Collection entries

++++++++++

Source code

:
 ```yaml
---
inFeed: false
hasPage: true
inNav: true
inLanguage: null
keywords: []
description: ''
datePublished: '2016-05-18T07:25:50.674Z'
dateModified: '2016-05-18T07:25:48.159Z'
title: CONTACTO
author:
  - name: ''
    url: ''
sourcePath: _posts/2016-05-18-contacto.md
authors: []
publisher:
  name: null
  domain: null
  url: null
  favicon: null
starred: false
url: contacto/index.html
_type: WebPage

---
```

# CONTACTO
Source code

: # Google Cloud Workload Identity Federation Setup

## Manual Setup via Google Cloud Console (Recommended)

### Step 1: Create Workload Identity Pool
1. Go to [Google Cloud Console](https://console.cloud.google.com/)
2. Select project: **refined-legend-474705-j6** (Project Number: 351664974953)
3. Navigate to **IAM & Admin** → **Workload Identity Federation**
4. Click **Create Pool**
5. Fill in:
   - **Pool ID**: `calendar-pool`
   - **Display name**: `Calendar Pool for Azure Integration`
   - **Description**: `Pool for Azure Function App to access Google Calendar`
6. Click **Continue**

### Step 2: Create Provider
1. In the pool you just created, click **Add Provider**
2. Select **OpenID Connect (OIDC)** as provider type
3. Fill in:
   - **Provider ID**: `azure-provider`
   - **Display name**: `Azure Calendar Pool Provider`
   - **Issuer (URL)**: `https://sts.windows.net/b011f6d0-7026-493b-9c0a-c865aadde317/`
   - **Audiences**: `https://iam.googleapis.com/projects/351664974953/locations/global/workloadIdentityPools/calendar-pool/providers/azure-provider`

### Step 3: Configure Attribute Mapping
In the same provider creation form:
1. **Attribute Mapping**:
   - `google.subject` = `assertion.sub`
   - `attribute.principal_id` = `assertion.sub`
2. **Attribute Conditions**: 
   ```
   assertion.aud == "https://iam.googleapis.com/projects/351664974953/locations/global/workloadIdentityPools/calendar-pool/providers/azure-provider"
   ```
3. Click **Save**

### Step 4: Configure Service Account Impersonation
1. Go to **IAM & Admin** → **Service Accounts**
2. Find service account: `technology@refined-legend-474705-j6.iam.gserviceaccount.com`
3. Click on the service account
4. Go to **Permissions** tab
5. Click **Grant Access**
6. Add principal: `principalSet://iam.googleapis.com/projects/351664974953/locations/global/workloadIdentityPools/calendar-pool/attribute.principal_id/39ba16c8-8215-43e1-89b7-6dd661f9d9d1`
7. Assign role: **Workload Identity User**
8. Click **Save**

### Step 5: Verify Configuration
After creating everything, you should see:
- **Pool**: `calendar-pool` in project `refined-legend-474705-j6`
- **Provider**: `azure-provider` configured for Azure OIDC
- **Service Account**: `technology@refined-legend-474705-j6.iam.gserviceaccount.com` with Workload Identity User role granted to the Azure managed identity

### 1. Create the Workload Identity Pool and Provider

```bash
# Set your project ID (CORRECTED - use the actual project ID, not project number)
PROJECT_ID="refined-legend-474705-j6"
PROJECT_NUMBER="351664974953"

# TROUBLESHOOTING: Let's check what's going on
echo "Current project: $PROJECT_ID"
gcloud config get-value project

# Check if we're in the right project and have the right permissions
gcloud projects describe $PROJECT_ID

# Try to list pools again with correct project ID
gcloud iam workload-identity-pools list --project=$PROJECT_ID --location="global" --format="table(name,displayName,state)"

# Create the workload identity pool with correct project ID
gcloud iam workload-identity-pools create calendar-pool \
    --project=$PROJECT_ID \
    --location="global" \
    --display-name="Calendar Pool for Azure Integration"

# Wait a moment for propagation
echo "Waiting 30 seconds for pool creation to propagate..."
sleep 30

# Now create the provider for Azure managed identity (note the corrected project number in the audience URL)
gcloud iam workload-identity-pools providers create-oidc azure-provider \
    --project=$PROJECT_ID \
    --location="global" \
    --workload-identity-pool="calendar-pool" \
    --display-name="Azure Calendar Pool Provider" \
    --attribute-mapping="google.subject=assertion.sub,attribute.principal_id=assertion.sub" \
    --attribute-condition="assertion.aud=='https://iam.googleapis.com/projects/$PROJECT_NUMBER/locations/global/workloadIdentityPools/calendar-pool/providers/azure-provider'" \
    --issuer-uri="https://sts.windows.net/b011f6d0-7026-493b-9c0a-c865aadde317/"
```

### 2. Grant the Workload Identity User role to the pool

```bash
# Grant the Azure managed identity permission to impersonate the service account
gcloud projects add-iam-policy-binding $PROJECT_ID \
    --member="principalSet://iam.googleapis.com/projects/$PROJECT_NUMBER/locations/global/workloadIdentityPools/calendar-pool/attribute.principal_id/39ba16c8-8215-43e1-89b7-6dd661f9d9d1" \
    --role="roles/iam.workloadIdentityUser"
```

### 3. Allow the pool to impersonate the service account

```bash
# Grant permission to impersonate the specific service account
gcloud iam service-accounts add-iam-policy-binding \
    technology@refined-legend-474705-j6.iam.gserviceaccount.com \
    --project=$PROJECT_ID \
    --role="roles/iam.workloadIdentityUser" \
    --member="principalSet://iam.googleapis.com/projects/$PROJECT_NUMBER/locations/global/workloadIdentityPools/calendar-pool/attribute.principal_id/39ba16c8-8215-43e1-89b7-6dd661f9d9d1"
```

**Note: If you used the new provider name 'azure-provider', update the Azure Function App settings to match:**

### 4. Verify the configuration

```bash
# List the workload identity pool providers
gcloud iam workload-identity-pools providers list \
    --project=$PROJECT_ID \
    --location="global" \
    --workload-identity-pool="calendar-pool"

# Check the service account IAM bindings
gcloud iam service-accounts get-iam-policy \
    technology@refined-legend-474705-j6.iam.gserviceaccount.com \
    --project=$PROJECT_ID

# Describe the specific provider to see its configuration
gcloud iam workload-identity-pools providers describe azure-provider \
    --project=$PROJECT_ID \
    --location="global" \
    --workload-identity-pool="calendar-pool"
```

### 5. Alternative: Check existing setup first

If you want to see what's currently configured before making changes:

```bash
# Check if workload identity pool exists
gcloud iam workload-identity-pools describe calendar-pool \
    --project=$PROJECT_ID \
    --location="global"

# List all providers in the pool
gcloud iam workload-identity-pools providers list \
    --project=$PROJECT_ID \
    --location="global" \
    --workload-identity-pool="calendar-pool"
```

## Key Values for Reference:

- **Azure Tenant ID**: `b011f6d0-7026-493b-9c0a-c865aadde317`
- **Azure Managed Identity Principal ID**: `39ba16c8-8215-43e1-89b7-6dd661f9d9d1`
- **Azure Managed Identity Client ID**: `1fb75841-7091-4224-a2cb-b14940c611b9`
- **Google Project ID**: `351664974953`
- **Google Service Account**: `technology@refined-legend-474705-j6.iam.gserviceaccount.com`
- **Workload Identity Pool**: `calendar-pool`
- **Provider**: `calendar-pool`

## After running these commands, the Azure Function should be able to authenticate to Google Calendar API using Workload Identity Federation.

++++++++++

**WHAT YOU HAVE TO DO**
The answer consists of every entry, returned exactly.

**ANSWER BOX**
Source code

:
 ```yaml
---
inFeed: false
hasPage: true
inNav: true
inLanguage: null
keywords: []
description: ''
datePublished: '2016-05-18T07:25:50.674Z'
dateModified: '2016-05-18T07:25:48.159Z'
title: CONTACTO
author:
  - name: ''
    url: ''
sourcePath: _posts/2016-05-18-contacto.md
authors: []
publisher:
  name: null
  domain: null
  url: null
  favicon: null
starred: false
url: contacto/index.html
_type: WebPage

---
```

# CONTACTO
Source code

: # Google Cloud Workload Identity Federation Setup

## Manual Setup via Google Cloud Console (Recommended)

### Step 1: Create Workload Identity Pool
1. Go to [Google Cloud Console](https://console.cloud.google.com/)
2. Select project: **refined-legend-474705-j6** (Project Number: 351664974953)
3. Navigate to **IAM & Admin** → **Workload Identity Federation**
4. Click **Create Pool**
5. Fill in:
   - **Pool ID**: `calendar-pool`
   - **Display name**: `Calendar Pool for Azure Integration`
   - **Description**: `Pool for Azure Function App to access Google Calendar`
6. Click **Continue**

### Step 2: Create Provider
1. In the pool you just created, click **Add Provider**
2. Select **OpenID Connect (OIDC)** as provider type
3. Fill in:
   - **Provider ID**: `azure-provider`
   - **Display name**: `Azure Calendar Pool Provider`
   - **Issuer (URL)**: `https://sts.windows.net/b011f6d0-7026-493b-9c0a-c865aadde317/`
   - **Audiences**: `https://iam.googleapis.com/projects/351664974953/locations/global/workloadIdentityPools/calendar-pool/providers/azure-provider`

### Step 3: Configure Attribute Mapping
In the same provider creation form:
1. **Attribute Mapping**:
   - `google.subject` = `assertion.sub`
   - `attribute.principal_id` = `assertion.sub`
2. **Attribute Conditions**: 
   ```
   assertion.aud == "https://iam.googleapis.com/projects/351664974953/locations/global/workloadIdentityPools/calendar-pool/providers/azure-provider"
   ```
3. Click **Save**

### Step 4: Configure Service Account Impersonation
1. Go to **IAM & Admin** → **Service Accounts**
2. Find service account: `technology@refined-legend-474705-j6.iam.gserviceaccount.com`
3. Click on the service account
4. Go to **Permissions** tab
5. Click **Grant Access**
6. Add principal: `principalSet://iam.googleapis.com/projects/351664974953/locations/global/workloadIdentityPools/calendar-pool/attribute.principal_id/39ba16c8-8215-43e1-89b7-6dd661f9d9d1`
7. Assign role: **Workload Identity User**
8. Click **Save**

### Step 5: Verify Configuration
After creating everything, you should see:
- **Pool**: `calendar-pool` in project `refined-legend-474705-j6`
- **Provider**: `azure-provider` configured for Azure OIDC
- **Service Account**: `technology@refined-legend-474705-j6.iam.gserviceaccount.com` with Workload Identity User role granted to the Azure managed identity

### 1. Create the Workload Identity Pool and Provider

```bash
# Set your project ID (CORRECTED - use the actual project ID, not project number)
PROJECT_ID="refined-legend-474705-j6"
PROJECT_NUMBER="351664974953"

# TROUBLESHOOTING: Let's check what's going on
echo "Current project: $PROJECT_ID"
gcloud config get-value project

# Check if we're in the right project and have the right permissions
gcloud projects describe $PROJECT_ID

# Try to list pools again with correct project ID
gcloud iam workload-identity-pools list --project=$PROJECT_ID --location="global" --format="table(name,displayName,state)"

# Create the workload identity pool with correct project ID
gcloud iam workload-identity-pools create calendar-pool \
    --project=$PROJECT_ID \
    --location="global" \
    --display-name="Calendar Pool for Azure Integration"

# Wait a moment for propagation
echo "Waiting 30 seconds for pool creation to propagate..."
sleep 30

# Now create the provider for Azure managed identity (note the corrected project number in the audience URL)
gcloud iam workload-identity-pools providers create-oidc azure-provider \
    --project=$PROJECT_ID \
    --location="global" \
    --workload-identity-pool="calendar-pool" \
    --display-name="Azure Calendar Pool Provider" \
    --attribute-mapping="google.subject=assertion.sub,attribute.principal_id=assertion.sub" \
    --attribute-condition="assertion.aud=='https://iam.googleapis.com/projects/$PROJECT_NUMBER/locations/global/workloadIdentityPools/calendar-pool/providers/azure-provider'" \
    --issuer-uri="https://sts.windows.net/b011f6d0-7026-493b-9c0a-c865aadde317/"
```

### 2. Grant the Workload Identity User role to the pool

```bash
# Grant the Azure managed identity permission to impersonate the service account
gcloud projects add-iam-policy-binding $PROJECT_ID \
    --member="principalSet://iam.googleapis.com/projects/$PROJECT_NUMBER/locations/global/workloadIdentityPools/calendar-pool/attribute.principal_id/39ba16c8-8215-43e1-89b7-6dd661f9d9d1" \
    --role="roles/iam.workloadIdentityUser"
```

### 3. Allow the pool to impersonate the service account

```bash
# Grant permission to impersonate the specific service account
gcloud iam service-accounts add-iam-policy-binding \
    technology@refined-legend-474705-j6.iam.gserviceaccount.com \
    --project=$PROJECT_ID \
    --role="roles/iam.workloadIdentityUser" \
    --member="principalSet://iam.googleapis.com/projects/$PROJECT_NUMBER/locations/global/workloadIdentityPools/calendar-pool/attribute.principal_id/39ba16c8-8215-43e1-89b7-6dd661f9d9d1"
```

**Note: If you used the new provider name 'azure-provider', update the Azure Function App settings to match:**

### 4. Verify the configuration

```bash
# List the workload identity pool providers
gcloud iam workload-identity-pools providers list \
    --project=$PROJECT_ID \
    --location="global" \
    --workload-identity-pool="calendar-pool"

# Check the service account IAM bindings
gcloud iam service-accounts get-iam-policy \
    technology@refined-legend-474705-j6.iam.gserviceaccount.com \
    --project=$PROJECT_ID

# Describe the specific provider to see its configuration
gcloud iam workload-identity-pools providers describe azure-provider \
    --project=$PROJECT_ID \
    --location="global" \
    --workload-identity-pool="calendar-pool"
```

### 5. Alternative: Check existing setup first

If you want to see what's currently configured before making changes:

```bash
# Check if workload identity pool exists
gcloud iam workload-identity-pools describe calendar-pool \
    --project=$PROJECT_ID \
    --location="global"

# List all providers in the pool
gcloud iam workload-identity-pools providers list \
    --project=$PROJECT_ID \
    --location="global" \
    --workload-identity-pool="calendar-pool"
```

## Key Values for Reference:

- **Azure Tenant ID**: `b011f6d0-7026-493b-9c0a-c865aadde317`
- **Azure Managed Identity Principal ID**: `39ba16c8-8215-43e1-89b7-6dd661f9d9d1`
- **Azure Managed Identity Client ID**: `1fb75841-7091-4224-a2cb-b14940c611b9`
- **Google Project ID**: `351664974953`
- **Google Service Account**: `technology@refined-legend-474705-j6.iam.gserviceaccount.com`
- **Workload Identity Pool**: `calendar-pool`
- **Provider**: `calendar-pool`

## After running these commands, the Azure Function should be able to authenticate to Google Calendar API using Workload Identity Federation.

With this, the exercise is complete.